O dia mais pessimista com sentimento de risk off não se confirmou ontem, mas isso não significa que o mercado financeiro navega por águas tranquilas. Os negócios no exterior flutuam nesta manhã, lutando para encontrar uma direção firme para o dia, com a situação política nos Estados Unidos e as incertezas com a guerra comercial elevando o vaivém. Enquanto isso, no Brasil, os investidores ainda esperam uma aceleração da economia.
Ainda que se acredite que os riscos de Donald Trump deixar a Casa Branca antes de 2020 - caso não seja reeleito - são pequenos, uma vez que o Senado é controlado pelos republicanos, o pedido de impeachment do presidente é mais um foco de tensão no radar do mercado. E o processo pode desestimular a China em chegar a um acordo com os EUA em breve.
A divulgação da íntegra do telefonema entre Trump e o presidente ucraniano, Volodymyr Zelensky, foi uma tentativa de reprimir a tentativa de impeachment, que ainda precisa ser aprovado na Câmara dos EUA. Na conversa, Trump pediu para Kiev investigar o pré-candidato democrata Joe Biden e seu filho Hunter, que tinham negócios na Ucrânia.
Aos ruídos em torno do impeachment de Trump somam-se as incertezas sobre a guerra comercial e a preocupação com o crescimento econômico global, formando, então, um cenário mais nebuloso. Com isso, os mercados internacionais se esforçam para ficar no terreno positivo.

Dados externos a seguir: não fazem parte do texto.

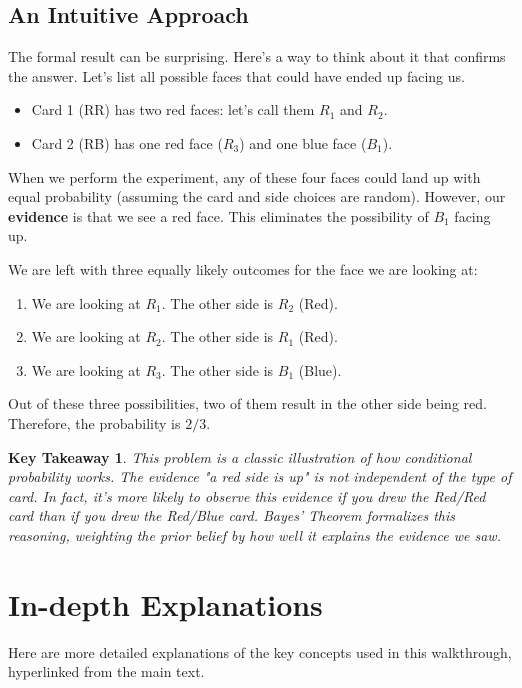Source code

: \documentclass[11pt,a4paper]{article}
\theoremstyle{tutorstyle}
\newtheorem*{takeaway}{Key Takeaway}
\begin{document}
\subsection{An Intuitive Approach}
The formal result can be surprising. Here's a way to think about it that confirms the answer. Let's list all possible faces that could have ended up facing us.
\begin{itemize}
    \item Card 1 (RR) has two red faces: let's call them $R_1$ and $R_2$.
    \item Card 2 (RB) has one red face ($R_3$) and one blue face ($B_1$).
\end{itemize}
When we perform the experiment, any of these four faces could land up with equal probability (assuming the card and side choices are random). However, our \textbf{evidence} is that we see a red face. This eliminates the possibility of $B_1$ facing up.

We are left with three equally likely outcomes for the face we are looking at:
\begin{enumerate}
    \item We are looking at $R_1$. The other side is $R_2$ (Red).
    \item We are looking at $R_2$. The other side is $R_1$ (Red).
    \item We are looking at $R_3$. The other side is $B_1$ (Blue).
\end{enumerate}
Out of these three possibilities, two of them result in the other side being red. Therefore, the probability is $2/3$.

\begin{takeaway}
This problem is a classic illustration of how conditional probability works. The evidence "a red side is up" is not independent of the type of card. In fact, it's \textit{more likely} to observe this evidence if you drew the Red/Red card than if you drew the Red/Blue card. Bayes' Theorem formalizes this reasoning, weighting the prior belief by how well it explains the evidence we saw.
\end{takeaway}

\newpage
\section{In-depth Explanations}

Here are more detailed explanations of the key concepts used in this walkthrough, hyperlinked from the main text.

\end{document}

Xangai não conseguiu e fechou em queda de 0,9%, antes da pausa de um longo feriado nacional, que manterá a bolsa fechada na semana que vem. Hong Kong, por sua vez, subiu 0,3% e Tóquio avançou 0,1%. Em Wall Street, os índices futuros das bolsas estão na linha d’água, mas com um ligeiro viés de alta, o que tenta embalar o pregão europeu. Nos demais mercados, o petróleo recua, enquanto o dólar mede forças em relação às moedas rivais.
No mercado doméstico, o dólar pode completar hoje a marca de 30 pregões consecutivos negociado acima de R$ 4,00, dando indícios de que o patamar se tornou um “novo normal” para o câmbio, após superar essa barreira em meados de agosto. Esse desempenho recente foi conduzido tanto por fatores internos quanto por um clima global mais negativo.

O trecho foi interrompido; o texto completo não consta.